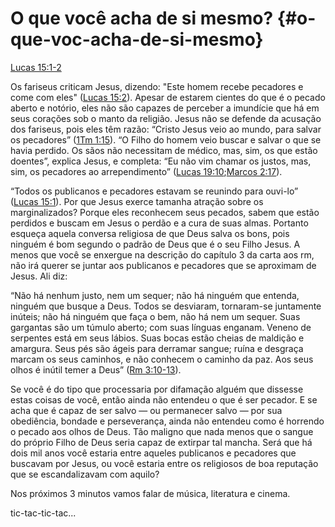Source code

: # **O que você acha de si mesmo?** {#o-que-voc-acha-de-si-mesmo}

[Lucas 15:1-2](http://bibliaonline.com.br/acf/lc/15/1-2)

Os fariseus criticam Jesus, dizendo: &quot;Este homem recebe pecadores e come com eles&quot; ([Lucas 15:2](http://bibliaonline.com.br/acf/lc/15/2)). Apesar de estarem cientes do que é o pecado aberto e notório, eles não são capazes de perceber a imundície que há em seus corações sob o manto da religião. Jesus não se defende da acusação dos fariseus, pois eles têm razão: “Cristo Jesus veio ao mundo, para salvar os pecadores” ([1Tm 1:15](http://bibliaonline.com.br/acf/1tm/1/15)). “O Filho do homem veio buscar e salvar o que se havia perdido. Os sãos não necessitam de médico, mas, sim, os que estão doentes”, explica Jesus, e completa: “Eu não vim chamar os justos, mas, sim, os pecadores ao arrependimento” ([Lucas 19:10](http://bibliaonline.com.br/acf/lc/19/10);[Marcos 2:17](http://bibliaonline.com.br/acf/mc/2/17)).

“Todos os publicanos e pecadores estavam se reunindo para ouvi-lo” ([Lucas 15:1](http://bibliaonline.com.br/acf/lc/15/1)). Por que Jesus exerce tamanha atração sobre os marginalizados? Porque eles reconhecem seus pecados, sabem que estão perdidos e buscam em Jesus o perdão e a cura de suas almas. Portanto esqueça aquela conversa religiosa de que Deus salva os bons, pois ninguém é bom segundo o padrão de Deus que é o seu Filho Jesus. A menos que você se enxergue na descrição do capítulo 3 da carta aos rm, não irá querer se juntar aos publicanos e pecadores que se aproximam de Jesus. Ali diz:

“Não há nenhum justo, nem um sequer; não há ninguém que entenda, ninguém que busque a Deus. Todos se desviaram, tornaram-se juntamente inúteis; não há ninguém que faça o bem, não há nem um sequer. Suas gargantas são um túmulo aberto; com suas línguas enganam. Veneno de serpentes está em seus lábios. Suas bocas estão cheias de maldição e amargura. Seus pés são ágeis para derramar sangue; ruína e desgraça marcam os seus caminhos, e não conhecem o caminho da paz. Aos seus olhos é inútil temer a Deus” ([Rm 3:10-13](http://bibliaonline.com.br/acf/rm/3/10-13)).

Se você é do tipo que processaria por difamação alguém que dissesse estas coisas de você, então ainda não entendeu o que é ser pecador. E se acha que é capaz de ser salvo — ou permanecer salvo — por sua obediência, bondade e perseverança, ainda não entendeu como é horrendo o pecado aos olhos de Deus. Tão maligno que nada menos que o sangue do próprio Filho de Deus seria capaz de extirpar tal mancha. Será que há dois mil anos você estaria entre aqueles publicanos e pecadores que buscavam por Jesus, ou você estaria entre os religiosos de boa reputação que se escandalizavam com aquilo?

Nos próximos 3 minutos vamos falar de música, literatura e cinema.

tic-tac-tic-tac...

________

__Activity__: Pictures stay out. Repeat only the lines from the beginning of the data through the line that has "[Lucas 15:1-2](http://bibliaonline.com.br/acf/lc/15/1-2)".

__Task output__:
Source code

: # **O que você acha de si mesmo?** {#o-que-voc-acha-de-si-mesmo}

[Lucas 15:1-2](http://bibliaonline.com.br/acf/lc/15/1-2)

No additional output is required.